Apple, Inc. has done a(nother) clever thing. In the midst of helping its customers succeed in individual goals through its iPhone and iOS systems, the company has also built resources to help groups and individuals succeed in working with each other. The App Store and iTunes are the most obvious examples. But the company has doubled down on the approach more recently. Apple isn’t just a product or software company, it’s a platform company, which is worth the attention of arts and culture managers.
A ‘platform organization’ (also called an ‘open business’ or a ‘networked enterprise’) “uses its resources to bring people together to achieve a shared purpose” (according to David Cushman in The 10 Principles of Open Business). Such organizations may well make goods or provide services, but they also direct their attention and spend their money helping other people succeed — other businesses, other social organizations, other collectives, other individuals.

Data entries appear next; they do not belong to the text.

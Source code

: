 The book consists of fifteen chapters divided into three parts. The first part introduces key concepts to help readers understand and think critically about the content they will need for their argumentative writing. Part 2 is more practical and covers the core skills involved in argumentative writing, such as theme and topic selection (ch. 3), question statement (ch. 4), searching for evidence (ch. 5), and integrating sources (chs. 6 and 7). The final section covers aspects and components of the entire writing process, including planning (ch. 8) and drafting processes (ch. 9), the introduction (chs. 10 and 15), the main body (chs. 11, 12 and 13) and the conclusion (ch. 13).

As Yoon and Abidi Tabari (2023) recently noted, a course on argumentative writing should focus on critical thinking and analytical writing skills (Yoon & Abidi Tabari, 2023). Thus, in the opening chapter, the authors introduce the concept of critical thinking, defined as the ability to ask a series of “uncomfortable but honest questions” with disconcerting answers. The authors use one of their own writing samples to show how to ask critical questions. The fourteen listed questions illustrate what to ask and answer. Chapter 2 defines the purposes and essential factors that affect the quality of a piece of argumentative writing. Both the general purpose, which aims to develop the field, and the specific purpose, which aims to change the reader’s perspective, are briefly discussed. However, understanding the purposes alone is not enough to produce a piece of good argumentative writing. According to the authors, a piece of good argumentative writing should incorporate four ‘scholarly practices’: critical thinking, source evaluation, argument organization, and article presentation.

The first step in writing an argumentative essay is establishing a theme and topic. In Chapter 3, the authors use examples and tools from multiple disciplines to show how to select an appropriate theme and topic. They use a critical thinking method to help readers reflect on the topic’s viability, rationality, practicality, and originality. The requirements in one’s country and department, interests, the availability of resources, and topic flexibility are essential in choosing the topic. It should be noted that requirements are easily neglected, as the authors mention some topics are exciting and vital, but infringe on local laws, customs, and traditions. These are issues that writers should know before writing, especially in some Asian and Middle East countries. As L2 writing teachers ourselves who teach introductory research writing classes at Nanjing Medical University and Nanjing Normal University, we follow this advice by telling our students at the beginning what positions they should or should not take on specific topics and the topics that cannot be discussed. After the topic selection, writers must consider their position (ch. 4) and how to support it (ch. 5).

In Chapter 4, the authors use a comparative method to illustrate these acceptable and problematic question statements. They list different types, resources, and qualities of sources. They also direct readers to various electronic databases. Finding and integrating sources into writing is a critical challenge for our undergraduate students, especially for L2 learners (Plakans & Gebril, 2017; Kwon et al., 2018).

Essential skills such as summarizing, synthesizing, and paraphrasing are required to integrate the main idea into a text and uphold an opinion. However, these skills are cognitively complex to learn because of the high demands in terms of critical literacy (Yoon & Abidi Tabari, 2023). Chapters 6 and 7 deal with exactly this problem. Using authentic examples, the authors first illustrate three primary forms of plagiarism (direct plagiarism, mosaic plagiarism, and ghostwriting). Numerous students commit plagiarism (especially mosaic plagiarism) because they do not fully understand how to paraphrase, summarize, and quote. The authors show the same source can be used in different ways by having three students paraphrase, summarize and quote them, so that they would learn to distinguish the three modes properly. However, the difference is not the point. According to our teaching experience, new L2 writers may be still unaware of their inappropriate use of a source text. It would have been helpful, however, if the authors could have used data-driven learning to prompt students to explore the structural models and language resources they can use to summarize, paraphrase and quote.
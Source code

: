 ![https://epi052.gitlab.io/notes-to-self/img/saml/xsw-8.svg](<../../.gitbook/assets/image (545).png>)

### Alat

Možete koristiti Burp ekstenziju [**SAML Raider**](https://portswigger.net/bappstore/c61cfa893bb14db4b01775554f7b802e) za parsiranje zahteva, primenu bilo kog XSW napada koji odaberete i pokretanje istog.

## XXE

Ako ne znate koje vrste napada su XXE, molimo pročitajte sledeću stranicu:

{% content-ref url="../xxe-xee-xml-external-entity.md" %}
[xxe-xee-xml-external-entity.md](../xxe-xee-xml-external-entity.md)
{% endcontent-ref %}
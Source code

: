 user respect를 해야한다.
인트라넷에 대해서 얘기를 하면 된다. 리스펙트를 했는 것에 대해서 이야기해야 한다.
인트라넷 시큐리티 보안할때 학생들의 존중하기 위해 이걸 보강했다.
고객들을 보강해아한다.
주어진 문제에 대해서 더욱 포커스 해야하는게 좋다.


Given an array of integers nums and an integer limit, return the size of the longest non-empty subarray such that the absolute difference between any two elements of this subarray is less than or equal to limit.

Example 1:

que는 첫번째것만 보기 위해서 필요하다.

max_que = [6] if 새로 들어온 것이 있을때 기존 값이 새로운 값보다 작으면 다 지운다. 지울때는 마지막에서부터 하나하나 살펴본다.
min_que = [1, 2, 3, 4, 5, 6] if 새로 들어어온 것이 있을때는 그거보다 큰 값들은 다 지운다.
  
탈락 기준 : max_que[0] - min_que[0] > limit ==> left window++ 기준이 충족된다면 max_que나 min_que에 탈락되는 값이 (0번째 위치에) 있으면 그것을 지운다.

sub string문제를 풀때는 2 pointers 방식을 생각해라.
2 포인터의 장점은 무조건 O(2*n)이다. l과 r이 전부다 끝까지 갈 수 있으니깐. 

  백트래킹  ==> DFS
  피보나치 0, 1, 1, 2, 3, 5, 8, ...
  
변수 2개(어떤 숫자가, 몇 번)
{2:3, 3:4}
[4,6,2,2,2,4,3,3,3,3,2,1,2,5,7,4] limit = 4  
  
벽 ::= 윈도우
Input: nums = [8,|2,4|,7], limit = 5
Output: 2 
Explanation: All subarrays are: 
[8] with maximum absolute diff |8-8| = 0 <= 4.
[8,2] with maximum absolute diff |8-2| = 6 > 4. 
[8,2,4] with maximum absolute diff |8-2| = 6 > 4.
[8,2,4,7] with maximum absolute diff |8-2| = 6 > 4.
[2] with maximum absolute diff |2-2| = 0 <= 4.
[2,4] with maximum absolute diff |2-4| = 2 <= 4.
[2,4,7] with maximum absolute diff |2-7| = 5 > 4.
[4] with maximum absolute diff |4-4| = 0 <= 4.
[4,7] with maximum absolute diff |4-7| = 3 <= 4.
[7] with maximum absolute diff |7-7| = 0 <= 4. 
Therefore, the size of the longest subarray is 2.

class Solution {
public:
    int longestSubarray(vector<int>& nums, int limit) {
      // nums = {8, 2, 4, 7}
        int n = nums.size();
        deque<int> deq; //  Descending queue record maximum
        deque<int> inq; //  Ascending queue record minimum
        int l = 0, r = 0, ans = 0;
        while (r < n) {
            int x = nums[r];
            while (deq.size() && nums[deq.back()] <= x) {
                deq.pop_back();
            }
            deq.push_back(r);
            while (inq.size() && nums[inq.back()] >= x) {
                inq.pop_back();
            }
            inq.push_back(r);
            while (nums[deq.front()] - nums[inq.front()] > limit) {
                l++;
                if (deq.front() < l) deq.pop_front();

Case in point is Apple’s HealthKit bundle of services and software to help app developers connect their products to the iPhone’s internal sensors and systems. The resources enable developers and their potential customers to work more seamlessly and collectively — Apple isn’t the mediator, but the host and concierge (and maybe even the plumber).
Apple’s latest cases in point are ResearchKit and CareKit (promo video below), which help medical researchers and doctors connect to potential research participants and patients in powerful, collective ways. Millions of people now carry complex, connected, personal information devices with motion sensors and global positioning. Apple is helping groups and individuals use that platform to work with each other. Now, instead of a thousand participants in a research study, there can be millions. Instead of geographically constrained data gathering, it can be global. And instead of being recipients of care, patients can be partners in their care.
What could this mean for the arts and for arts organizations? Sarah Lutman wrote a great reflection on that question back in 2013. And there are certainly many examples of arts organizations spending time and energy facilitating community success. But I’ve been increasingly curious about why it’s not happening more (in ways I can see, at least).
The problem, I think, is scale and capacity. Platform organizations need significant infrastructure to serve, host, and connect a diverse range of constituents. They also need capacity — above and beyond their work on products and services — to make space and provide support. The huge cultural organizations could do this work, and many already do parts of it (multi-venue performing arts centers, major museums, big league cultural producers, presenters, or media organizations). As a sidenote, many/most of those are struggling to be relevant and resonant these days, so perhaps this provides a path.
Another problem is ‘systems’ defined broadly. The software and processes so many organizations have developed are designed for the convenience of the staff, not for the outside world. Rental and reservation systems for example. Beyond that, the business processes we’ve developed have also been designed (quite reasonably) around the metaphors and management needs of internal users. They don’t work well for, or even make sense to, users outside the enterprise.
Which leads me to wonder whether the real ‘platform’ opportunities aren’t individual institutions (except for the large-scale, resource-ready ones), rather they’re collectives. The entire collection of arts organizations in a community or around a discipline could be a platform, if considered and coordinated as such. Each organization would be a node, not a platform. But relentlessly networked to other nodes.
That creates greater scale, and greater opportunity for capacity. Leadership gets tricky in this networked world. Apple has control and coordination of its iPhones, because it designs and builds them all, and builds the software within them. Cultural organizations are subject to separate design and control, making it a true challenge to coordinate, and to focus on the larger public as a whole.
I’m coming to believe that ‘platform organizations’ in the arts will be few and probably far between. But ‘platform collectives’ may well be on the horizon. Fingers crossed.